Por primera vez, el joven mostró signos de estar desconcertado.
– Me llamo Han van der Kerch -dijo al cabo de unos minutos de silencio-. Soy holandés, pero tengo residencia legal en el país. Estudio.
Sand obtuvo la explicación a aquel lenguaje perfecto que, no obstante, no era del todo noruego. Se acordó de su héroe de juventud, el patinador Ard Schenk, y de cómo, con trece años, comprendió que aquel hombre hablaba un noruego perfecto para ser extranjero. Y se acordó de cuando era niño y estudiaba historia de la literatura; se acordó de El holandés Jonas, de Gabriel Scott, un libro que le había encantado y que hizo que más tarde apoyara siempre al equipo naranja durante los torneos internacionales de fútbol.
– No quiero decir más.
Se hizo el silencio.
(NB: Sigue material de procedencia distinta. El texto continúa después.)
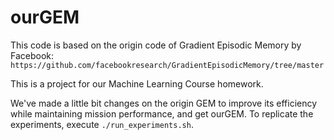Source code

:# ourGEM

This code is based on the origin code of Gradient Episodic Memory by Facebook: `https://github.com/facebookresearch/GradientEpisodicMemory/tree/master`

This is a project for our Machine Learning Course homework.

We've made a little bit changes on the origin GEM to improve its efficiency while maintaining mission performance, and get ourGEM. To replicate the experiments, execute `./run_experiments.sh`.
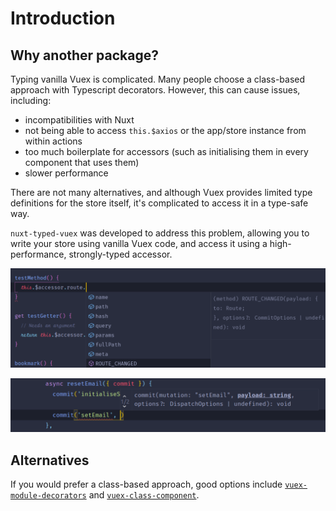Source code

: ---
---

# Introduction

## Why another package?

Typing vanilla Vuex is complicated. Many people choose a class-based approach with Typescript decorators. However, this can cause issues, including:

- incompatibilities with Nuxt
- not being able to access `this.$axios` or the app/store instance from within actions
- too much boilerplate for accessors (such as initialising them in every component that uses them)
- slower performance

There are not many alternatives, and although Vuex provides limited type definitions for the store itself, it's complicated to access it in a type-safe way.

`nuxt-typed-vuex` was developed to address this problem, allowing you to write your store using vanilla Vuex code, and access it using a high-performance, strongly-typed accessor.

![Image showing autocomplete on this.$accessor](./images/screenshot1.png)

![Image showing autocomplete on commit within store](./images/screenshot2.png)

## Alternatives

If you would prefer a class-based approach, good options include [`vuex-module-decorators`](https://github.com/championswimmer/vuex-module-decorators) and [`vuex-class-component`](https://github.com/michaelolof/vuex-class-component).
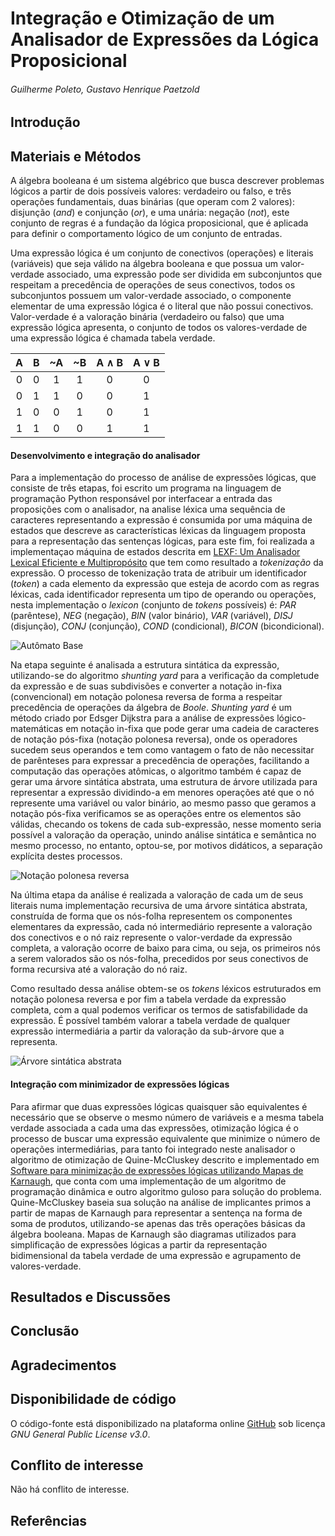 # Integração e Otimização de um Analisador de Expressões da Lógica Proposicional

###### Guilherme Poleto, Gustavo Henrique Paetzold

## Introdução

## Materiais e Métodos

A álgebra booleana é um sistema algébrico que busca descrever problemas lógicos a partir de dois possíveis valores: verdadeiro ou falso, e três operações fundamentais, duas binárias (que operam com 2 valores): disjunção (_and_) e conjunção (_or_), e uma unária: negação (_not_), este conjunto de regras é a fundação da lógica proposicional, que é aplicada para definir o comportamento lógico de um conjunto de entradas.

Uma expressão lógica é um conjunto de conectivos (operações) e literais (variáveis) que seja válido na álgebra booleana e que possua um valor-verdade associado, uma expressão pode ser dividida em subconjuntos que respeitam a precedência de operações de seus conectivos, todos os subconjuntos possuem um valor-verdade associado, o componente elementar de uma expressão lógica é o literal que não possui conectivos. Valor-verdade é a valoração binária (verdadeiro ou falso) que uma expressão lógica apresenta, o conjunto de todos os valores-verdade de uma expressão lógica é chamada tabela verdade.

| A | B | ~A | ~B | A ∧ B | A ∨ B |
|:-:|:-:|:-:|:-:|:-:|:-:|
| 0 | 0 | 1 | 1 | 0 | 0 |
| 0 | 1 | 1 | 0 | 0 | 1 |
| 1 | 0 | 0 | 1 | 0 | 1 |
| 1 | 1 | 0 | 0 | 1 | 1 |

#### Desenvolvimento e integração do analisador

Para a implementação do processo de análise de expressões lógicas, que consiste de três etapas, foi escrito um programa na linguagem de programação Python responsável por interfacear a entrada das proposições com o analisador, na analise léxica uma sequência de caracteres representando a expressão é consumida por uma máquina de estados que descreve as características léxicas da linguagem proposta para a representação das sentenças lógicas, para este fim, foi realizada a implementaçao máquina de estados descrita em [LEXF: Um Analisador Lexical Eficiente
e Multipropósito](https://eventos.utfpr.edu.br//sicite/sicite2020/paper/view/7353) que tem como resultado a _tokenização_ da expressão. O processo de tokenização trata de atribuir um identificador (_token_) a cada elemento da expressão que esteja de acordo com as regras léxicas, cada identificador representa um tipo de operando ou operações, nesta implementação o _lexicon_ (conjunto de _tokens_ possíveis) é: _PAR_ (parêntese), _NEG_ (negação), _BIN_ (valor binário), _VAR_ (variável), _DISJ_ (disjunção), _CONJ_ (conjunção), _COND_ (condicional), _BICON_ (bicondicional).

![Autômato Base](images/automato_base.png)

Na etapa seguinte é analisada a estrutura sintática da expressão, utilizando-se do algoritmo _shunting yard_ para a verificação da completude da expressão e de suas subdivisões e converter a notação in-fixa (convencional) em notação polonesa reversa de forma a respeitar precedência de operações da álgebra de _Boole_. _Shunting yard_ é um método criado por Edsger Dijkstra para a análise de expressões lógico-matemáticas em notação in-fixa que pode gerar uma cadeia de caracteres de notação pós-fixa (notação polonesa reversa), onde os operadores sucedem seus operandos e tem como vantagem o fato de não necessitar de parênteses para expressar a precedência de operações, facilitando a computação das operações atômicas, o algoritmo também é capaz de gerar uma árvore sintática abstrata, uma estrutura de árvore utilizada para representar a expressão dividindo-a em menores operações até que o nó represente uma variável ou valor binário, ao mesmo passo que geramos a notação pós-fixa verificamos se as operações entre os elementos são válidas, checando os tokens de cada sub-expressão, nesse momento seria possível a valoração da operação, unindo análise sintática e semântica no mesmo processo, no entanto, optou-se, por motivos didáticos, a separação explícita destes processos.

![Notação polonesa reversa](images/npr.png)

 Na última etapa da análise é realizada a valoração de cada um de seus literais numa implementação  recursiva de uma árvore sintática abstrata, construída de forma que os nós-folha representem os componentes elementares da expressão, cada nó intermediário represente a valoração dos conectivos e o nó raiz represente o valor-verdade da expressão completa, a valoração ocorre de baixo para cima, ou seja, os primeiros nós a serem valorados são os nós-folha, precedidos por seus conectivos de forma recursiva até a valoração do nó raiz.

Como resultado dessa análise obtem-se os _tokens_ léxicos estruturados em notação polonesa reversa e por fim a tabela verdade da expressão completa, com a qual podemos verificar os termos de satisfabilidade da expressão. É possível também valorar a tabela verdade de qualquer expressão intermediária a partir da valoração da sub-árvore que a representa.

![Árvore sintática abstrata](images/AST.png)

#### Integração com minimizador de expressões lógicas

Para afirmar que duas expressões lógicas quaisquer são equivalentes é necessário que se observe o mesmo número de variáveis e a mesma tabela verdade associada a cada uma das expressões, otimização lógica é o processo de buscar uma expressão equivalente que minimize o número de operações intermediárias, para tanto foi integrado neste analisador o algoritmo de otimização de Quine-McCluskey descrito e implementado em [Software para minimização de expressões lógicas utilizando Mapas de Karnaugh](https://eventos.utfpr.edu.br//sicite/sicite2020/paper/view/6073), que conta com uma implementação de um algoritmo de programação dinâmica e outro algoritmo guloso para solução do problema. Quine-McCluskey baseia sua solução na análise de implicantes primos a partir de mapas de Karnaugh para representar a sentença na forma de soma de produtos, utilizando-se apenas das três operações básicas da álgebra booleana. Mapas de Karnaugh são diagramas utilizados para simplificação de expressões lógicas a partir da representação bidimensional da tabela verdade de uma expressão e agrupamento de valores-verdade.

## Resultados e Discussões

## Conclusão

## Agradecimentos

## Disponibilidade de código

O código-fonte está disponibilizado na plataforma online [GitHub](github.com/GPoleto27/logic-prober) sob licença _GNU General Public License v3.0_.

## Conflito de interesse
Não há conflito de interesse.

## Referências
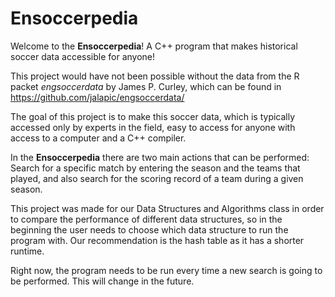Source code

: # Ensoccerpedia
Welcome to the **Ensoccerpedia**! A C++ program that makes historical soccer data accessible for anyone!

This project would have not been possible without the data from the R packet *engsoccerdata* by James P. Curley, which can be found in https://github.com/jalapic/engsoccerdata/

The goal of this project is to make this soccer data, which is typically accessed only by experts in the field, easy to access for anyone with access to a computer and a C++ compiler.

In the **Ensoccerpedia** there are two main actions that can be performed: Search for a specific match by entering the season and the teams that played, and also search for the scoring record of a team during a given season.

This project was made for our Data Structures and Algorithms class in order to compare the performance of different data structures, so in the beginning the user needs to choose which data structure to run the program with. Our recommendation is the hash table as it has a shorter runtime.

Right now, the program needs to be run every time a new search is going to be performed. This will change in the future.

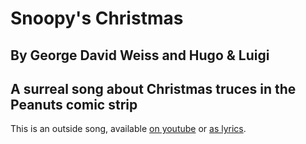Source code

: # Snoopy's Christmas
## By George David Weiss and Hugo & Luigi
## A surreal song about Christmas truces in the Peanuts comic strip

This is an outside song, available [on youtube](https://www.youtube.com/watch?v=Jlf---13Q0g) or [as lyrics](http://www.metrolyrics.com/snoopys-christmas-lyrics-christmas-carols.html).
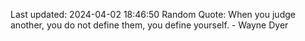 Last updated: 2024-04-02 18:46:50
Random Quote: When you judge another, you do not define them, you define yourself. - Wayne Dyer
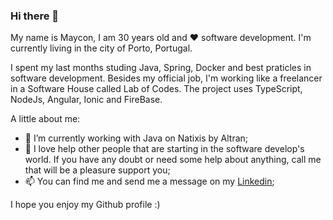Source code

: ### Hi there 👋

My name is Maycon, I am 30 years old and :heart: software development. I'm currently living in the city of Porto, Portugal.

I spent my last months studing Java, Spring, Docker and best praticles in software development. Besides my official job, I'm working like a freelancer in a Software House called Lab of Codes. The project uses TypeScript, NodeJs, Angular, Ionic and FireBase.

A little about me:

- 🔭 I’m currently working with Java on Natixis by Altran;
- 🌱 I love help other people that are starting in the software develop's world. If you have any doubt or need some help about anything, call me that will be a pleasure support you;
- 📫 You can find me and send me a message on my [Linkedin](https://www.linkedin.com/in/maycon-de-souza-485114164/);  

I hope you enjoy my Github profile :)
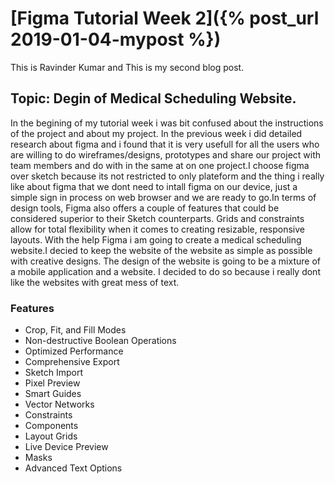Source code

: # [Figma Tutorial Week 2]({% post_url 2019-01-04-mypost %})
This is Ravinder Kumar and This is my second blog post.

## Topic: Degin of Medical Scheduling Website.

In the begining of my tutorial week i was bit confused about the instructions of the project and about my project. In the previous week i did detailed research about figma and i found that it is very usefull for all the users who are willing to do wireframes/designs, prototypes and share our project with team members and do with in the same at on one project.I choose figma over sketch because its not restricted to only plateform and the thing i really like about figma that we dont need to intall figma on our device, just a simple sign in process on web browser and we are ready to go.In terms of design tools, Figma also offers a couple of features that could be considered superior to their Sketch counterparts. Grids and constraints allow for total flexibility when it comes to creating resizable, responsive layouts.
With the help Figma i am going to create a medical scheduling website.I decied to keep the website of the website as simple as possible with creative designs. The design of the website is going to be a mixture of a mobile application and a website. I decided to do so because i really dont like the websites with great mess of text.

### Features
* Crop, Fit, and Fill Modes
* Non-destructive Boolean Operations
* Optimized Performance
* Comprehensive Export
* Sketch Import
* Pixel Preview
* Smart Guides
* Vector Networks
* Constraints
* Components
* Layout Grids
* Live Device Preview
* Masks
* Advanced Text Options
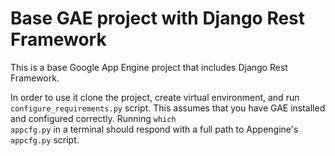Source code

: # Base GAE project with Django Rest Framework

This is a base Google App Engine project that includes Django Rest Framework.

In order to use it clone the project, create virtual environment, and run <code>configure_requirements.py</code> script. This assumes that you have GAE installed and configured correctly. Running <code>which appcfg.py</code> in a terminal should respond with a full path to Appengine's <code>appcfg.py</code> script.
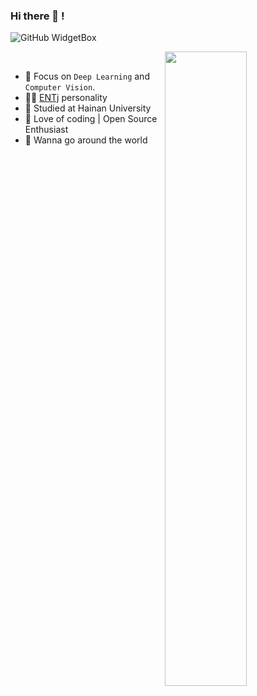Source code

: ### Hi there 👋 !

![GitHub WidgetBox](https://github-widgetbox.vercel.app/api/profile?username=LiamLian0727&data=followers,repositories,stars,commits)

[<img align="right" width="51%" src="https://readme-card.imp2002.com/api?username=LiamLian0727&show_icons=true&icon_color=CE1D2D&text_color=718096&bg_color=ffffff&hide_title=true" />](https://metrics.lecoq.io/imp2002?template=classic)

<br>

- 🌱 Focus on `Deep Learning` and `Computer Vision`.
- 👨‍🔬 [ENTj](https://www.16personalities.com/entj-personality) personality
- 🏫 Studied at Hainan University
- 🔭 Love of coding | Open Source Enthusiast
- 💭 Wanna go around the world 

<br>
<br>

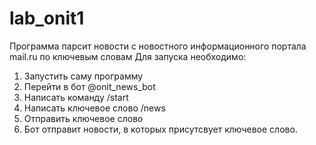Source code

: # lab_onit1
Программа парсит новости с новостного информационного портала mail.ru по ключевым словам
Для запуска необходимо:
1. Запустить саму программу
2. Перейти в бот @onit_news_bot
3. Написать команду /start
4. Написать ключевое слово /news
5. Отправить ключевое слово 
6. Бот отправит новости, в которых присутсвует ключевое слово.
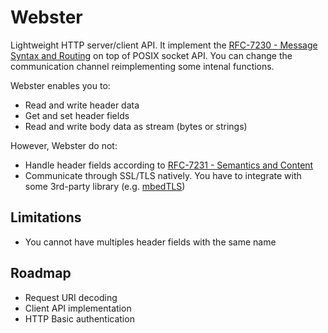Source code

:# Webster

Lightweight HTTP server/client API. It implement the [RFC-7230 - Message Syntax and Routing](https://tools.ietf.org/html/rfc7230) on top of POSIX socket API. You can change the communication channel reimplementing some intenal functions.

Webster enables you to:
* Read and write header data
* Get and set header fields
* Read and write body data as stream (bytes or strings)

However, Webster do not:
* Handle header fields according to [RFC-7231 - Semantics and Content](https://tools.ietf.org/html/rfc7231)
* Communicate through SSL/TLS natively. You have to integrate with some 3rd-party library (e.g. [mbedTLS](https://tls.mbed.org))

## Limitations

* You cannot have multiples header fields with the same name

## Roadmap

* Request URI decoding
* Client API implementation
* HTTP Basic authentication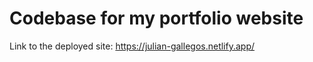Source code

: # Codebase for my portfolio website

Link to the deployed site: https://julian-gallegos.netlify.app/
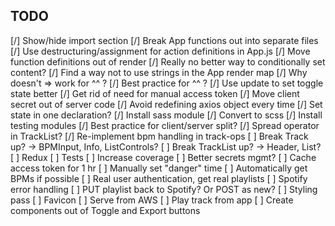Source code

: ## TODO

[/] Show/hide import section
[/] Break App functions out into separate files
[/] Use destructuring/assignment for action definitions in App.js
[/] Move function definitions out of render
[/] Really no better way to conditionally set content?
[/] Find a way not to use strings in the App render map
[/] Why doesn't => work for ^^ ?
[/] Best practice for ^^ ?
[/] Use update to set toggle state better
[/] Get rid of need for manual access token
[/] Move client secret out of server code
[/] Avoid redefining axios object every time
[/] Set state in one declaration?
[/] Install sass module
[/] Convert to scss
[/] Install testing modules
[/] Best practice for client/server split?
[/] Spread operator in TrackList?
[/] Re-implement bpm handling in track-ops
[ ] Break Track up? -> BPMInput, Info, ListControls?
[ ] Break TrackList up? -> Header, List?
[ ] Redux
[ ] Tests
[ ] Increase coverage
[ ] Better secrets mgmt?
[ ] Cache access token for 1 hr
[ ] Manually set "danger" time
[ ] Automatically get BPMs if possible
[ ] Real user authentication, get real playlists
[ ] Spotify error handling
[ ] PUT playlist back to Spotify? Or POST as new?
[ ] Styling pass
[ ] Favicon
[ ] Serve from AWS
[ ] Play track from app
[ ] Create components out of Toggle and Export buttons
Sand esperaba la próxima jugada de Wilhelmsen, fuera lo que fuera.
– En fin, está bien. Es tu elección y estás en tu derecho. Pero como sigas así nos vamos a quedar aquí bastante tiempo. -Había colocado una hoja en la máquina de escribir, como si ya en ese momento supiera que iba a tener algo que escribir-. Bien, pues vas a oír una teoría que tenemos nosotros.